There was no time limit for either phase of the experiment. Participants took around 5 minutes on average to complete the task and were paid 40 cents. Data from three participants was excluded: two participants completed the task twice and a third participant returned a series of one-word referring expressions. The remaining 152 participants produced a dataset of 4256 descriptions. Of that larger dataset, the results reported here use 11 of the 28 scenes; this represents the subset of the data for which we have completed annotations and consists of 1672 descriptions (152 participants × 11 trials) over 176 targets (11 scenes × 16 targets).

Annotation

We annotated the elicited referring expressions to indicate which objects in the image were mentioned, which words in each expression referred to each object, and how the object references related to one another. Sample annotations are shown beneath the images in Figures 3 and 4. Objects in the image were labeled with bounding boxes (or for very large non-rectangular objects, bounding polygons). We did not distinguish references to geometrical parts of an object (“the left side of the track”) from references to the whole object, nor did we create separate boxes for small items that people wear or carry, or for architectural details of buildings (so “the boy in the yellow shirt” is treated as a single object). A few bounding boxes indicate groups of objects mentioned as a unit (“the three men”).

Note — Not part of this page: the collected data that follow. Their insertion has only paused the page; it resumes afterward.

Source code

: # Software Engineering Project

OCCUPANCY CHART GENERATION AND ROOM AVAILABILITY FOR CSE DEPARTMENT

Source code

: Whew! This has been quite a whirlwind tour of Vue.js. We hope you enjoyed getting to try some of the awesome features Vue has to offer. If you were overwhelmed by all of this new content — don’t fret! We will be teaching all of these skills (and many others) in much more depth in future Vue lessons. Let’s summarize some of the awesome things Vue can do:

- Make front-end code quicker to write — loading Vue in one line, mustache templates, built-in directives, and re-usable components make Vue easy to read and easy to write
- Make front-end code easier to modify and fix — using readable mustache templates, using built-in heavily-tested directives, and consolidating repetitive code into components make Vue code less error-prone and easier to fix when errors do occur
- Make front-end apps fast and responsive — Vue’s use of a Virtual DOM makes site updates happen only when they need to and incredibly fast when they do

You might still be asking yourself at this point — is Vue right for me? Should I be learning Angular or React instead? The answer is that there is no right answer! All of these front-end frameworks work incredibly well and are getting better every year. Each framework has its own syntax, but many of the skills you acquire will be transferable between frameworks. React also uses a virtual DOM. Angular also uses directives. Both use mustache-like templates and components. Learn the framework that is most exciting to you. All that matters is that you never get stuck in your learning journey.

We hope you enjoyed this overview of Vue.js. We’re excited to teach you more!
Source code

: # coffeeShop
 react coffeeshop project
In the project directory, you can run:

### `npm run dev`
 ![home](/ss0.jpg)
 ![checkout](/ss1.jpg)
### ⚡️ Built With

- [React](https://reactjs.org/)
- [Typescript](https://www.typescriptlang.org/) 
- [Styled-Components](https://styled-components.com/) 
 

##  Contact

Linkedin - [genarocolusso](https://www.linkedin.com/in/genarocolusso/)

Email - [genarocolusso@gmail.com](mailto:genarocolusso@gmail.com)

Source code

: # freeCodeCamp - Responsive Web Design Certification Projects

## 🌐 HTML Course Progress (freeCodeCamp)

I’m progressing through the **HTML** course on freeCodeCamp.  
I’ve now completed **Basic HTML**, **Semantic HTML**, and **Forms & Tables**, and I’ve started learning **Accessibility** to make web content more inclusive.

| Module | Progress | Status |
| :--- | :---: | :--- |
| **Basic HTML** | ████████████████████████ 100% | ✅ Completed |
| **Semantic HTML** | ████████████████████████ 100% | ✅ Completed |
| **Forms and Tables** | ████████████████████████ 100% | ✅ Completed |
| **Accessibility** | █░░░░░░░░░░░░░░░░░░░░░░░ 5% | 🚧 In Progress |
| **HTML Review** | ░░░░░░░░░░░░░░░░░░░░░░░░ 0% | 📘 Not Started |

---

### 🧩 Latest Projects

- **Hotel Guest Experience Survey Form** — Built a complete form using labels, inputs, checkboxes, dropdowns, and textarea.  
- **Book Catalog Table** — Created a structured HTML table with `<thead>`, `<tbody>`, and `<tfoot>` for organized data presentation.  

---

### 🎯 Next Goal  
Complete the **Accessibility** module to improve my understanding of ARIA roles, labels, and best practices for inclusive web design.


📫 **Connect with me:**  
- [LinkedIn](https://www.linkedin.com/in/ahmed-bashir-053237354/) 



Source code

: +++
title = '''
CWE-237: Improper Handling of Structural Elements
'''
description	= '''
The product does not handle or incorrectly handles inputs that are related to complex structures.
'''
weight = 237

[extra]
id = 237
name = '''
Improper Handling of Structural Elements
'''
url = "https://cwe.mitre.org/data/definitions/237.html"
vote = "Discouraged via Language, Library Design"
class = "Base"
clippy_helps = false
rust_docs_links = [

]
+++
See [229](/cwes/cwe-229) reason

We marked the words in each expression which referred to or described each object and linked them to their corresponding bounding box. Words referring to the target were annotated with targ tags. When a reference to an object was used as a landmark in a relative description of another object (“the man just to the left of the burning hut”), we annotated it with an lmark ltag and indicated what object it was helping to locate.3 Objects mentioned without reference to another object (“find the X,” “there's an X”) were given an est tag (establish). When an expression picked out an individual without explicitly mentioning it, we created an empty phrase referring to it (so in Figure 4, “below and to the left” is annotated like “below and to the left of the ball”).

We validated our annotation scheme by independently annotating the elicited expressions for several targets in one image, then reconciling our results and updating the annotation guidelines. The authors of this paper contributed to the annotation of the referring expressions from 10 scenes, and the expressions from one additional scene were annotated by a paid annotator.

Visual Features

For each scene, we assessed the salience of our annotated landmarks and targets, and the clutter of the scene as a whole. One complicating factor is that most salience models are based on the construction of a pixel-by-pixel salience map, and therefore they do not explicitly consider an object's area to be a contributing factor to how salient it is. Indeed, many salience models tend to undervalue large objects, as they contain large homogeneous regions. However, area is a basic visual property that should be considered in any common sense definition of what makes an object more or less salient, and therefore we will also include the square root of the area of a landmark's bounding box as a visual feature along with the pixel-based salience score (below). There is a significant correlation between them, r = 0.38.

To compute salience scores, we use the bottom-up component of Torralba et al.'s (2006) model, which defines a salience map S (x, y) as:

S(x,y)=1p(L(x,y)|G)(1)

where L and G are the local and global feature distributions extracted from a bank of filters (Simoncelli, 1995). The visual salience of targets and landmarks in our images is defined as being the maximum over the pixels within the relevant bounding box. Salience was predicted to guide participants' choices regarding landmark selection and description length.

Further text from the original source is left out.